Brick by Brick. TLM by TLM.

16_01_12_propoganda_posterThere is a bit of head scratching going on in traditional circles about whether attendance at TLMs has either hit a plateau or, like Sisyphus’ rock, is rolling backwards.

Here is post from the charming and erudite Prof. Joseph Shaw of England’s Latin Mass Society.

Let’s see:

61 Traditional Christmas Masses in England and Wales

See the whole list of Christmas Masses here, and Masses for the Epiphany here.

The Latin Mass Society is advertising a record number of Masses in the Extraordinary Form being celebrated this Christmas. Counting Midnight Mass and the Mass of Christmas Day, there will be no fewer than 61 celebrations this year. This represents an increase of 11 since last year.

2012 – 44
2013 – 50
2014 – 50
2015 – 61

It is interesting that there was not increase between 2013 and 2014. In many ways I have the impression that there was something of a pause in the development of the Traditional Mass around that time. [Hmmm… what happened then?] But that is over now, and it is not difficult to see where the growth has come from. We have a whole group of new centres for the celebration of the Traditional liturgy coming on-stream this year: the Institute of Christ the King Sovereign Priest in Preston, the Fraternity of St Peter in Warrington, the Friars in Gosport, the Oratory in York, a new EF Mass venue in Bedford, and so on.

Who would have thought, ten years ago, that there would be celebrations of the Traditional Mass for Christmas in six churches in the Archdiocese of Liverpool?

That there would be a Traditional Mass for Christmas in places like the University Chaplaincy at Leeds, or Portsmouth Cathedral?

That there would be traditional High Masses – with celebrant, deacon and subdeacon – in five different places for Christmas? In Sheffield, Birmingham, Warrington, New Brighton, and Gosport.

We have a long way to go, in making the Traditional Mass genuinely available to Catholics in England and Wales. But thanks to the tremendous work of the priests who love this Mass, and to the faithful who support them – including the Latin Mass Society – we are moving in the right direction.

Support the work of the LMS by becoming an ‘Anniversary Supporter‘.

Brick by brick, my readers, brick by brick.

However, I will remind you about what I have written before.

Summorum Pontificum was a game-changer, people.  Priests don’t need permission to use the older books.  Pastors don’t have to crawl with their trembling beggar bowl and cringe before the lord bishop.

Also, don’t hitch all your hopes for a bright future only on specialist priests of the FSSP or ICK.  As good as they are, and they are great fellows and the groups are wonderful, I hold that the real reform will being when more diocesan priests learn the older, traditional Form and use it regularly in their parishes.

We must NOT be complacent with one Mass at a reasonable time at one parish.  We must NOT allow ourselves to be shoved into ghettos or concentration chapels.  No.  Take it over the borders into new territories.  Invade!  Be the maquis!

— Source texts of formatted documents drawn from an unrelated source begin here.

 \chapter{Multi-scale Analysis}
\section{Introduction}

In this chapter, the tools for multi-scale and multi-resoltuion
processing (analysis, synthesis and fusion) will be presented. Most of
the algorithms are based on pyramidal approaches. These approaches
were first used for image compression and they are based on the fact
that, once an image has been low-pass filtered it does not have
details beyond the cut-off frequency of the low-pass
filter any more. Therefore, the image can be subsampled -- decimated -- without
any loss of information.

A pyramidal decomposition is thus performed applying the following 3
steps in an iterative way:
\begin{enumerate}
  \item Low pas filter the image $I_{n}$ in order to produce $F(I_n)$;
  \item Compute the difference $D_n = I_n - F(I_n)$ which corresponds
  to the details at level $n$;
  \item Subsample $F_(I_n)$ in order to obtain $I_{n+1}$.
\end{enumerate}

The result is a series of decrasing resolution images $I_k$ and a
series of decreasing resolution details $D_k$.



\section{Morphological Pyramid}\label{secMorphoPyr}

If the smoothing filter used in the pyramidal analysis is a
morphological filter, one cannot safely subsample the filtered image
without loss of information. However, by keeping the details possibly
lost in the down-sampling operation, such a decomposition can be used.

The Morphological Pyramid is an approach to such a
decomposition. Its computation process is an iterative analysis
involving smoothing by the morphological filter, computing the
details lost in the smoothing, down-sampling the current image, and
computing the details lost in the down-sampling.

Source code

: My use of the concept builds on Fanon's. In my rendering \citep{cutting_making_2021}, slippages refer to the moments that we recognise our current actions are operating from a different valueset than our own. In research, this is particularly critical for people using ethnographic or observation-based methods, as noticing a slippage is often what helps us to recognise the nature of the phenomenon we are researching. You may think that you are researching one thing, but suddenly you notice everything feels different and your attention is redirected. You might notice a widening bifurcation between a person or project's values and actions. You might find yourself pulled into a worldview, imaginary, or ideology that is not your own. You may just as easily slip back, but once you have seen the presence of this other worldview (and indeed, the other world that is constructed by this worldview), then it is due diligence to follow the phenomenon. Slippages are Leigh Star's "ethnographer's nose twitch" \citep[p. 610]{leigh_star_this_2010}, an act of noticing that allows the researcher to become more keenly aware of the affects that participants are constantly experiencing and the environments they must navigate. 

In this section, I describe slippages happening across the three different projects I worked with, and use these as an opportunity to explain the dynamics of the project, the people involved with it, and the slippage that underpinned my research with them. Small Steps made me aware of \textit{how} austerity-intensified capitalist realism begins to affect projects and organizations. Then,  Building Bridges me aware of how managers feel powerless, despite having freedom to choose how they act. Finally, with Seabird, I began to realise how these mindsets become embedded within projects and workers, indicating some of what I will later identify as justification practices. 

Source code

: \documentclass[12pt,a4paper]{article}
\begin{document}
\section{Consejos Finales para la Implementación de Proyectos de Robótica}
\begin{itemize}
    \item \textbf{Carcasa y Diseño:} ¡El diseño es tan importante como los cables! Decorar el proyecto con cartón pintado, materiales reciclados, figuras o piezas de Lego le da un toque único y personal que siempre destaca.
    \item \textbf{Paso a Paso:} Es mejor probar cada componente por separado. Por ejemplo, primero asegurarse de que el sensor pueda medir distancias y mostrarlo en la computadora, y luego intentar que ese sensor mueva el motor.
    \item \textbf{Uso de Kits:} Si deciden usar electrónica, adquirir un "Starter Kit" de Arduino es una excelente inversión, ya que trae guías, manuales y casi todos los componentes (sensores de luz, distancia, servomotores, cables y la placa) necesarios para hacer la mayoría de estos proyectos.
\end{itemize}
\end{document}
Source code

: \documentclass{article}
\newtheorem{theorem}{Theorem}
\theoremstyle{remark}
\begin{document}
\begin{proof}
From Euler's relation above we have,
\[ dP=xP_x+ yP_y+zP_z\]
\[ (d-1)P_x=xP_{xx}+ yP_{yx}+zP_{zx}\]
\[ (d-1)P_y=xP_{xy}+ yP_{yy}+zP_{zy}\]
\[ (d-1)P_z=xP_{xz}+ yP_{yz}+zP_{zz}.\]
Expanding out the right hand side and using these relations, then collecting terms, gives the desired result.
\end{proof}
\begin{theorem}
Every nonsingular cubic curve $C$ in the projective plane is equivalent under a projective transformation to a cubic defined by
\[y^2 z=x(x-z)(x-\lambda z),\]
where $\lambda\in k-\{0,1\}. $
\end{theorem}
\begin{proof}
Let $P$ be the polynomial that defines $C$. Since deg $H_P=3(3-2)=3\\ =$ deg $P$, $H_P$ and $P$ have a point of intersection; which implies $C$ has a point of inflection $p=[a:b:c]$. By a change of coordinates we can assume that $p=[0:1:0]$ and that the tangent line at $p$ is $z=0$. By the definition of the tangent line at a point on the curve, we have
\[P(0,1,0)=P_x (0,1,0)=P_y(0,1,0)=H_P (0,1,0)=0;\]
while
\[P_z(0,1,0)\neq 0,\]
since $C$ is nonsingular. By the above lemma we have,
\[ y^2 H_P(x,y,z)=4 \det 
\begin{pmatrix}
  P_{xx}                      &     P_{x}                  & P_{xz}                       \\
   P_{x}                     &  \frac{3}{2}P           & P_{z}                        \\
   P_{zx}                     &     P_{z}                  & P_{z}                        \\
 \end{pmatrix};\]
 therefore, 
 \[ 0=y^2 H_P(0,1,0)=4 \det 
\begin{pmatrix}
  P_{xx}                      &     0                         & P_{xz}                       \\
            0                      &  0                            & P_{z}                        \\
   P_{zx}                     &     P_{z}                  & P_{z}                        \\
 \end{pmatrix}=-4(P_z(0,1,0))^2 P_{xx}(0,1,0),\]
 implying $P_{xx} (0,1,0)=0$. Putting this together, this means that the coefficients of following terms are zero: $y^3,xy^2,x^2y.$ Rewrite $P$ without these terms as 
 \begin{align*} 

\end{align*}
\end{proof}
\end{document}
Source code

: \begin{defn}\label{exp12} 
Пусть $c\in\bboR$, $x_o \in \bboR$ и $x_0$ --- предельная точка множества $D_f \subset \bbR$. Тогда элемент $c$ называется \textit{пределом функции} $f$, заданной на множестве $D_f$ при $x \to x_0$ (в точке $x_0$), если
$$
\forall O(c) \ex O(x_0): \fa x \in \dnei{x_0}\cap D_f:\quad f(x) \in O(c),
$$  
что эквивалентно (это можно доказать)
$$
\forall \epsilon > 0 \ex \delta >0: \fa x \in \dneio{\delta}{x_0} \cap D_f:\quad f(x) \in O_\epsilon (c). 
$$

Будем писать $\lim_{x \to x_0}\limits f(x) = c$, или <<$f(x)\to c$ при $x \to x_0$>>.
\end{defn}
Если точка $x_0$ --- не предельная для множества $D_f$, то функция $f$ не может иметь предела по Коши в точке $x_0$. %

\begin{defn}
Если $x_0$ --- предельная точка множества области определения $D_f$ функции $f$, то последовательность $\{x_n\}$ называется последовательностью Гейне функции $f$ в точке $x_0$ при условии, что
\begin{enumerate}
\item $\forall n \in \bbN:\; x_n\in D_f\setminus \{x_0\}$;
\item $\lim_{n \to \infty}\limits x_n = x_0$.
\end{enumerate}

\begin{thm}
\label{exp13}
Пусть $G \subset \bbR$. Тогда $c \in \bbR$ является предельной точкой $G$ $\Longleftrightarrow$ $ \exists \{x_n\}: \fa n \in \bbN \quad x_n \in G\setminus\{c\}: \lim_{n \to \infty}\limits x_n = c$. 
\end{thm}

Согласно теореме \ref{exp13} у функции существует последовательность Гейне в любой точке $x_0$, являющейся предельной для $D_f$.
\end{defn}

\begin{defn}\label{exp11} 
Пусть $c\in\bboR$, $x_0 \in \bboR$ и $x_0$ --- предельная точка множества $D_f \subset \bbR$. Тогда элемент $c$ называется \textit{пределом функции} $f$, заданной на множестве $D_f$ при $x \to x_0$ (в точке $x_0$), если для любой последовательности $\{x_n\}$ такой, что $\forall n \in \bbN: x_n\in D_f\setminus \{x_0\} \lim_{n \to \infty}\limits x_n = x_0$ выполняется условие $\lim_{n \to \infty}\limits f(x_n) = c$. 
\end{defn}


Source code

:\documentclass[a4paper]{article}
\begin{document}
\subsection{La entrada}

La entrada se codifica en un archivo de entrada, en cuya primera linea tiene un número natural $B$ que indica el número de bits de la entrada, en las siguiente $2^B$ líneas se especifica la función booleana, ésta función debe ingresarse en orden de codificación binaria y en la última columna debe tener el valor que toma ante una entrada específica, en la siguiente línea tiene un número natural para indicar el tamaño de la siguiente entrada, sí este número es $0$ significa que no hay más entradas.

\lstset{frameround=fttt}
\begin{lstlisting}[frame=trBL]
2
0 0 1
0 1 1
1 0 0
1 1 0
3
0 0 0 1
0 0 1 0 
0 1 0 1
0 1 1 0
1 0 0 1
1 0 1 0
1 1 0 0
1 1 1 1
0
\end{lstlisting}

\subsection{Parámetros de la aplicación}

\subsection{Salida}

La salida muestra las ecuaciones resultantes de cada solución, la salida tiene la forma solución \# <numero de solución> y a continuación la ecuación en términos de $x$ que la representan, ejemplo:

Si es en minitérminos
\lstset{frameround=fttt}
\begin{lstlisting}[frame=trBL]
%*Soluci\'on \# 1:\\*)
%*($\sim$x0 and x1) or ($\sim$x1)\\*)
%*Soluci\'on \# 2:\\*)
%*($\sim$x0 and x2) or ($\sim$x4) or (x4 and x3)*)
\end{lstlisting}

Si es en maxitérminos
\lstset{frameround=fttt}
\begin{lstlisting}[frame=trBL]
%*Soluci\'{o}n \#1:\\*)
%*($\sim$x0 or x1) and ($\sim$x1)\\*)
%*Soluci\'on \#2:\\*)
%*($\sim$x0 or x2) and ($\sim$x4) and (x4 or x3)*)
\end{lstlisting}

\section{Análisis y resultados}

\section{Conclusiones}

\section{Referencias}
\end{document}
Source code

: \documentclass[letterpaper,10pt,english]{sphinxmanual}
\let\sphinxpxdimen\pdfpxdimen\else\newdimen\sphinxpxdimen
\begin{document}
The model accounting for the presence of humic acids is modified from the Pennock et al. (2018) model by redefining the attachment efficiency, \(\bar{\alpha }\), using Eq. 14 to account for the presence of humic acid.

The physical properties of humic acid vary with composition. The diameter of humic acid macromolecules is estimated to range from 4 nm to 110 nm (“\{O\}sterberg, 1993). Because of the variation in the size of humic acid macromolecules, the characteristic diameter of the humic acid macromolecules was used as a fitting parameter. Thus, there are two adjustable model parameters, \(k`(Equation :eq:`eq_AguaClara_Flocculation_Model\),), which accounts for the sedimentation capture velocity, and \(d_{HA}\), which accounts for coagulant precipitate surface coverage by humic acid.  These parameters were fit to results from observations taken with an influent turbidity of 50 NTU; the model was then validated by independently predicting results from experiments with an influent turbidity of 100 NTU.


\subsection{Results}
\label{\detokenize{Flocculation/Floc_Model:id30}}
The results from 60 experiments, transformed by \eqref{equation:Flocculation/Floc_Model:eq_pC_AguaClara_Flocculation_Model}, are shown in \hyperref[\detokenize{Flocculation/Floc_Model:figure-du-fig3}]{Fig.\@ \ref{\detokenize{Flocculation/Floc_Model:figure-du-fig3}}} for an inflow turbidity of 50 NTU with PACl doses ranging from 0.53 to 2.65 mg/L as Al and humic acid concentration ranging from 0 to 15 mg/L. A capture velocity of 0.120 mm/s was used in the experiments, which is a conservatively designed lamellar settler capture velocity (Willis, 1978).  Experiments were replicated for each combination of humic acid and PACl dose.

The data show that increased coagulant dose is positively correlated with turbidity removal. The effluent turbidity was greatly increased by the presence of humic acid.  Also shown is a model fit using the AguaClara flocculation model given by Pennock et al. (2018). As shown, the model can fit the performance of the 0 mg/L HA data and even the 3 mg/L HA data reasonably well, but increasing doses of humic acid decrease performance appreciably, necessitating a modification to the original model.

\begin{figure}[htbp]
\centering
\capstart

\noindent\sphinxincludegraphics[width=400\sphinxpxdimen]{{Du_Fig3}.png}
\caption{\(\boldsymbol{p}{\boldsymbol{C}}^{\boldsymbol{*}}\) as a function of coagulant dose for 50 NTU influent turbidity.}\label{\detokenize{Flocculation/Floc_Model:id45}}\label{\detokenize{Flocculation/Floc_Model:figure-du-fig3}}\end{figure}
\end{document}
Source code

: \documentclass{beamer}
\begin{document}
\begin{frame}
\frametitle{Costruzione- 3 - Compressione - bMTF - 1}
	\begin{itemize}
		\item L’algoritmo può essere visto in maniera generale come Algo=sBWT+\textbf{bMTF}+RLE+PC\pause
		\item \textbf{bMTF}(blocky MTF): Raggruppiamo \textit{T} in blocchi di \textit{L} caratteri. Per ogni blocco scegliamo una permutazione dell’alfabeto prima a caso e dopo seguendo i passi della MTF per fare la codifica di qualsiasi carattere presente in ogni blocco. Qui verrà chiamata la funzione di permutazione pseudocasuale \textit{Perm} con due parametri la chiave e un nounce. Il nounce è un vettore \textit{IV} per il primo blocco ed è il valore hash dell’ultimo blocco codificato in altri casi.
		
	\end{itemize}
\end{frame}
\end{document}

MORE MORE MORE!  That’s what we need.

I had a note from a young parish priest in my native place of Minnesota about his recently implemented TLM.  He wrote:

OVER 200 attended our EF Mass tonight. More than double our highest attendance and not to mention, my awesome young school principal (largest elementary in the TC) was in attendance with her 4 or 5 kids and husband.

And to you who haven’t yet been to Holy Mass in the traditional, Extraordinary Form… what are you waiting for?

As I have written in the past, you have been given what you need to get what you long for.   Stop moping about.

WE CAN DO IT!

About Fr. John Zuhlsdorf

Fr. Z is the guy who runs this blog. o{]:¬)
This entry was posted in ¡Hagan lío!, "How To..." - Practical Notes, Be The Maquis, SUMMORUM PONTIFICUM, The future and our choices and tagged , , . Bookmark the permalink.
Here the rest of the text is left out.